Begin at the top of the records below and print each line exactly until the line containing "Hello, Hexlet! How are you?" has been printed; any pictures are to be left out.

INPUT DATA section start

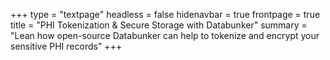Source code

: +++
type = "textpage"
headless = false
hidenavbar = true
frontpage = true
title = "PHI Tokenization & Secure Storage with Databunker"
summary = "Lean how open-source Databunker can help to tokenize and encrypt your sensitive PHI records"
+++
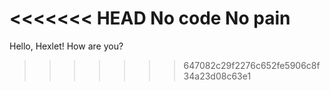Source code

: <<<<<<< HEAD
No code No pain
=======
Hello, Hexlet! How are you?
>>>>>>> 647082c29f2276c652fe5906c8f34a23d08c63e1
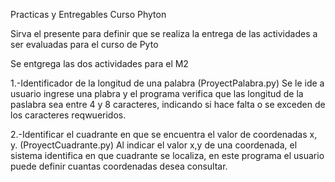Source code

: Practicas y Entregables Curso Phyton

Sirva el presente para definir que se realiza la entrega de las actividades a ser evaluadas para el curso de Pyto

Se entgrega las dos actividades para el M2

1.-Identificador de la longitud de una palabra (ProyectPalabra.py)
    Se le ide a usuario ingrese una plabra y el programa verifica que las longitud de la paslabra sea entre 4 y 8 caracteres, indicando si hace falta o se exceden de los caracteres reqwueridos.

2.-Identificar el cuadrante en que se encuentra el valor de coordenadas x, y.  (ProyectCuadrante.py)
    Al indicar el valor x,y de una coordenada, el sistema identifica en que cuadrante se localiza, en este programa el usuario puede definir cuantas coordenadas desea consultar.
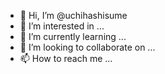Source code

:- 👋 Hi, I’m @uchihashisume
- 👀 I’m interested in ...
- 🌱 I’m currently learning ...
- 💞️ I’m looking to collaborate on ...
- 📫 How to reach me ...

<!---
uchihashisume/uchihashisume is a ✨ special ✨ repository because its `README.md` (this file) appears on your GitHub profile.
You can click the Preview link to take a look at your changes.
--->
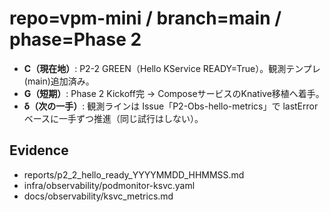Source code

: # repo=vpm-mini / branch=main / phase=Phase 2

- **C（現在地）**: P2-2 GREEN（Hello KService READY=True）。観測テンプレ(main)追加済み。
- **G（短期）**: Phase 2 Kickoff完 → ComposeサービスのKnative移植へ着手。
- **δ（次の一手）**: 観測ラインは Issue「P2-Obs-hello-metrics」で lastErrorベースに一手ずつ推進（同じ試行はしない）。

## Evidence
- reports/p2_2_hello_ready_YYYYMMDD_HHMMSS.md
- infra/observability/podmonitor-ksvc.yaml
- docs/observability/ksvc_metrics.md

INPUT DATA section end

WRITTEN REPLY ▸
Source code

: +++
type = "textpage"
headless = false
hidenavbar = true
frontpage = true
title = "PHI Tokenization & Secure Storage with Databunker"
summary = "Lean how open-source Databunker can help to tokenize and encrypt your sensitive PHI records"
+++
Source code

: <<<<<<< HEAD
No code No pain
=======
Hello, Hexlet! How are you?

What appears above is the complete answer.